She added the AU will continue to highlight domestic resource mobilization as a critical success factor for Agenda 2063. This, Dlamini-Zuma said, will ensure predictable funding of Africa’s institutions and programs, ranging from funding of elections, integration, project preparations for infrastructure and implementation of the African Mining Vision, among others.
For Agenda 2063 to be successful, she said, African leaders need to make sure they remain true to their commitment of silencing guns on the continent.
“If we fail to silence the guns and neutralize the threats of terrorism, intolerance and extremism; the risk of slow movement on integration, infrastructure and diversification of our economies due to both internal and external challenges; and the largest risk, failure to finance our development,” the AU chief said.

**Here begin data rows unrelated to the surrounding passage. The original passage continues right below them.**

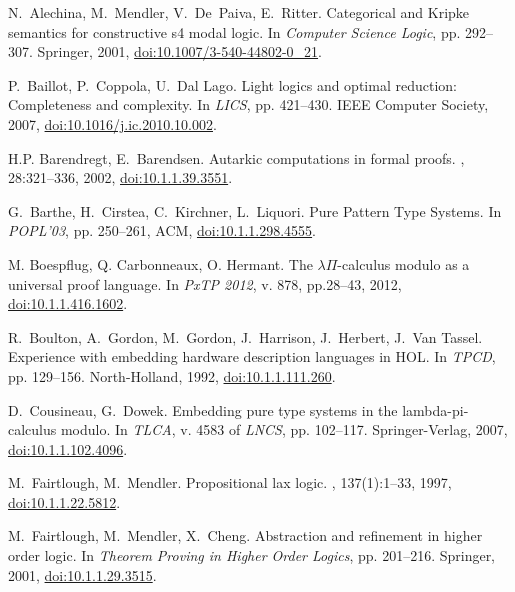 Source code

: \documentclass[submission,copyright,creativecommons]{eptcs}
\theoremstyle{plain}
\theoremstyle{definition}
\begin{document}
{
\begin{thebibliography}{10}
\begin{scriptsize}

 N.~Alechina, M.~Mendler, V.~De~Paiva,
  E.~Ritter.  \newblock Categorical and {K}ripke semantics for
  constructive s4 modal logic.  \newblock In {\em Computer Science
    Logic}, pp. 292--307. Springer, 2001,
  \url{doi:10.1007/3-540-44802-0\_21}.

 P.~Baillot, P.~Coppola, U.~Dal
  Lago.  \newblock Light logics and optimal reduction: Completeness
  and complexity.  \newblock In {\em LICS}, pp. 421--430. IEEE
  Computer Society, 2007, \url{doi:10.1016/j.ic.2010.10.002}.

 H.P. Barendregt, E.~Barendsen.  \newblock Autarkic
  computations in formal proofs.  , 28:321--336, 2002, \url{doi:10.1.1.39.3551}.

 G.~Barthe, H.~Cirstea, C.~Kirchner, L.~Liquori.
  \newblock Pure {P}attern {T}ype {S}ystems.  \newblock In {\em
    POPL'03}, pp. 250--261, ACM, \url{doi:10.1.1.298.4555}.

 M. Boespflug, Q. Carbonneaux, O. Hermant.  \newblock
  The $\lambda$$\Pi$-calculus
  modulo as a universal proof language.  \newblock In {\em PxTP 2012},
  v. {878}, pp.28--43, {2012}, \url{doi:10.1.1.416.1602}.

 R.~Boulton, A.~Gordon, M.~Gordon, J.~Harrison,
  J.~Herbert, J.~Van Tassel.  \newblock Experience with embedding
  hardware description languages in {HOL}.  \newblock In {\em TPCD},
  pp. 129--156.  North-Holland, 1992, \url{doi:10.1.1.111.260}.

 D.~Cousineau, G.~Dowek.  \newblock Embedding pure
  type systems in the lambda-pi-calculus modulo.  \newblock In {\em
    TLCA}, v. 4583 of {\em LNCS}, pp. 102--117. Springer-Verlag, 2007,
  \url{doi:10.1.1.102.4096}.

 M.~Fairtlough, M.~Mendler.
  \newblock Propositional lax logic.  , 137(1):1--33, 1997, \url{doi:10.1.1.22.5812}.

 M.~Fairtlough, M.~Mendler,
  X.~Cheng.  \newblock Abstraction and refinement in higher order
  logic.  \newblock In {\em Theorem Proving in Higher Order Logics},
  pp. 201--216.  Springer, 2001, \url{doi:10.1.1.29.3515}.


\end{scriptsize}
\end{thebibliography}}
\end{document}
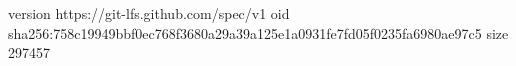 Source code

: version https://git-lfs.github.com/spec/v1
oid sha256:758c19949bbf0ec768f3680a29a39a125e1a0931fe7fd05f0235fa6980ae97c5
size 297457
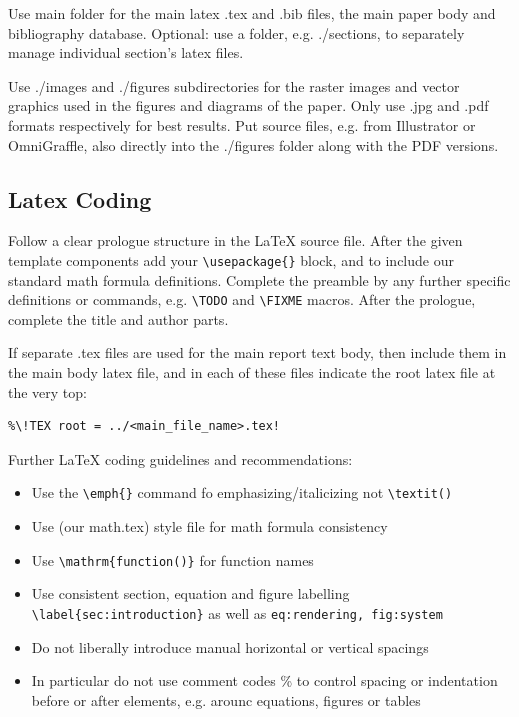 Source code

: \documentclass[11pt, a4paper,oneside,chapterprefix=false]{scrbook}
\newcommand{\FIXME}[1]{{\color{RED}{\textbf{FIX}: #1}}}
\begin{document}
Use main folder for the main latex .tex and .bib files, the main paper body and bibliography database. Optional: use a folder, e.g. ./sections, to separately manage individual section's latex files.

Use ./images and ./figures subdirectories for the raster images and vector graphics used in the figures and diagrams of the paper.
Only use .jpg and .pdf formats respectively for best results. Put source files, e.g. from Illustrator or OmniGraffle, also directly into the ./figures folder along with the PDF versions.

\subsection*{Latex Coding}

Follow a clear prologue structure in the LaTeX source file. After the given template components add your \verb!\usepackage{}! block, and \verb!! to include our standard math formula definitions. Complete the preamble by any further specific definitions or commands, e.g. \verb!\TODO! and \verb!\FIXME! macros. After the prologue, complete the title and author parts.

If separate .tex files are used for the main report text body, then include them in the main body latex file, and in each of these files indicate the root latex file at the very top:
\begin{verbatim}
%\!TEX root = ../<main_file_name>.tex!
\end{verbatim}

\noindent
Further LaTeX coding guidelines and recommendations:

\begin{itemize}
\item Use the \verb!\emph{}! command fo emphasizing/italicizing not \verb!\textit()!
\item Use (our math.tex) style file for math formula consistency
\item Use \verb!\mathrm{function()}!  for function names
\item Use consistent section, equation and figure labelling
\verb!\label{sec:introduction}! as well as \texttt{eq:rendering, fig:system}
\item Do not liberally introduce manual horizontal or vertical spacings
\item In particular do not use comment codes \% to control spacing or indentation before or after elements, e.g. arounc equations, figures or tables
\end{itemize}
\end{document}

“It is not enough to identify the risks, we must go the next step to plan what to do to mitigate these risks.”
She added Africa’s population projections estimate that by the time the continent celebrates the first centenary of the founding of the OAU/AU, Africa will be the most youthful continent in the world raising the need for Africa to urgently scale up investments in its young people ‘to prepare them to assume a leadership role in all aspects of human endeavor, especially in entrepreneurship, science, innovation, technology, in politics’.
“We must do more and better for African youth,” she said, adding though this year has been set aside for African women’s empowerment, progress should be pushed for all communities.
Africa, she said, should not loose sight of progress made in the areas of democracy, good governance and human rights despite the challenges it continues to face.
“We must also do more this year to increase the representation of women in government, in the judiciary and other public and private institutions and their participation at the tables in peace negotiations,” Dlamini-Zuma said.
“I am quite sure that although this is a year of women, it is about our entire communities. After this year, we must really have an irreversible momentum towards the emancipation of women on the continent.”
“We take inspiration from the resolve we have collectively demonstrated in the responses of our people in the formulation of Agenda 2063, in the fight against Ebola, and in the ongoing and collective work to build a better life for all Africans.”
This year’s summit is discussing, among other issues, crises in South Sudan, the Central African Republic, terrorism. Ebola in West Africa and related issues.